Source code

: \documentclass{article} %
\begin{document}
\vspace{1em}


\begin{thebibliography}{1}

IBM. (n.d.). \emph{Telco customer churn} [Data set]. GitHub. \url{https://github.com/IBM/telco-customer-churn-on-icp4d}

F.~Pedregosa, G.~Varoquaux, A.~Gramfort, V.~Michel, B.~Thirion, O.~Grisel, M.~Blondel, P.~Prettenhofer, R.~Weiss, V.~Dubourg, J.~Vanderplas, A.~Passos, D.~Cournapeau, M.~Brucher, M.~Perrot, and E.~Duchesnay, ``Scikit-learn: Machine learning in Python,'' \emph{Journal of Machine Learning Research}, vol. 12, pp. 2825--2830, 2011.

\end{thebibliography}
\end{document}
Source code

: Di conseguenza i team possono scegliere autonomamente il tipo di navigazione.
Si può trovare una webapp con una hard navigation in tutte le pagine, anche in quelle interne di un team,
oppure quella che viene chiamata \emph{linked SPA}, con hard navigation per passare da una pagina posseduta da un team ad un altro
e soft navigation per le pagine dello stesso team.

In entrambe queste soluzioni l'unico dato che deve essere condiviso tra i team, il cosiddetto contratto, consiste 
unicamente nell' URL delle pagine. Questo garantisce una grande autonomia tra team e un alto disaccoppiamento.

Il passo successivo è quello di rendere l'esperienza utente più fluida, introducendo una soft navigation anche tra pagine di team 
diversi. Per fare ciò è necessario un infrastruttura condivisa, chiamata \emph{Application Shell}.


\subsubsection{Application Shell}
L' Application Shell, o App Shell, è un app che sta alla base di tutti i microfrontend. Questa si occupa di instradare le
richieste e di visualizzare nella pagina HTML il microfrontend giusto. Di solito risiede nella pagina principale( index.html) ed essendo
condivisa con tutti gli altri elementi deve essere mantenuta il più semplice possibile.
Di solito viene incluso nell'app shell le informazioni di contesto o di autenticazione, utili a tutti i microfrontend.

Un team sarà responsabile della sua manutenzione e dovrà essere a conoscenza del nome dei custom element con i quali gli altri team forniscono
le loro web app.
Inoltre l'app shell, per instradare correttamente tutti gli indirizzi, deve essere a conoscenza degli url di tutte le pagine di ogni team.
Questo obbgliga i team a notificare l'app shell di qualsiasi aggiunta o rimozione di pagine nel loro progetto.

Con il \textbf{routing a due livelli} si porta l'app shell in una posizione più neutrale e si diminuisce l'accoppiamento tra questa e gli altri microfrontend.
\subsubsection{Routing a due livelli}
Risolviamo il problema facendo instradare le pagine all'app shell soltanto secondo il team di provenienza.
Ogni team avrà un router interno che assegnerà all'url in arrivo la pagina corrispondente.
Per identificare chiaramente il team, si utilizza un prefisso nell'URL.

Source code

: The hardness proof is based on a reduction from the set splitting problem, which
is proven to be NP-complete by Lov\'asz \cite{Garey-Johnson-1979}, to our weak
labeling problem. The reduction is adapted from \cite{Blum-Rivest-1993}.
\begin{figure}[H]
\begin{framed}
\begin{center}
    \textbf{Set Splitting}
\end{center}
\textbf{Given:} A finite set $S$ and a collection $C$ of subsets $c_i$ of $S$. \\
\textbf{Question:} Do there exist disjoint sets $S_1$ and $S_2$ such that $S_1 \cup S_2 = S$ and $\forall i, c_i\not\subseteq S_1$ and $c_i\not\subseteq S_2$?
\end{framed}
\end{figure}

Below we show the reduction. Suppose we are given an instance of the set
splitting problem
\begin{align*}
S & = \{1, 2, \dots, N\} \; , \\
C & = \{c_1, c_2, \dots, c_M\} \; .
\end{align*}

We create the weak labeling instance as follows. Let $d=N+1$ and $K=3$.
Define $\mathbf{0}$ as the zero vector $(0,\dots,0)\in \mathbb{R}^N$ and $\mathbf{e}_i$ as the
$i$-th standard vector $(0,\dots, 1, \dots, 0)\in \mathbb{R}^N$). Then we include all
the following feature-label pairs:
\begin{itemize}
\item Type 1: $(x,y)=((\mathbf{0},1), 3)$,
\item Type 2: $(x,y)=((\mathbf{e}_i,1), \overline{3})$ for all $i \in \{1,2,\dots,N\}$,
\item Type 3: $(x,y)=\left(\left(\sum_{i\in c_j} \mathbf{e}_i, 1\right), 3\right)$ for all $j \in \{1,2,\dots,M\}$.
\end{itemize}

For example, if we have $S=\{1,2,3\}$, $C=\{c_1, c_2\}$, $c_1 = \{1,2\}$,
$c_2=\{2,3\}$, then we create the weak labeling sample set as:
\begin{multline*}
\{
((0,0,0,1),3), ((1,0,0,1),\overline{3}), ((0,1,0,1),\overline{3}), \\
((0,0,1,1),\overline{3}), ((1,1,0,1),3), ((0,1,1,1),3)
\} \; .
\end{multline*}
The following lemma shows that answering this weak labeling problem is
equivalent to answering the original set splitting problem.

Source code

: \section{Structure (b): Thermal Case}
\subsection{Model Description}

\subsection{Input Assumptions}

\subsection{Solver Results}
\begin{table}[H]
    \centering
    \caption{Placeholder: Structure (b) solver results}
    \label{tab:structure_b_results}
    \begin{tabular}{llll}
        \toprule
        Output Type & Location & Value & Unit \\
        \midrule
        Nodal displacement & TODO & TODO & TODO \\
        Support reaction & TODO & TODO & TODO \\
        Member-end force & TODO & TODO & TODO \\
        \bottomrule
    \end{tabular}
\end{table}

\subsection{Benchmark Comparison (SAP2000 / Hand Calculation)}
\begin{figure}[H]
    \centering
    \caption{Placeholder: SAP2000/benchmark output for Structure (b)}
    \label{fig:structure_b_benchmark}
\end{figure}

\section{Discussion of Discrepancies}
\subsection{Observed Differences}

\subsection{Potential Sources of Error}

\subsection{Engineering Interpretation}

### What you should do
Among the records, how many lines include the string "pagina"? State the number and add nothing.

### Exercise answer
3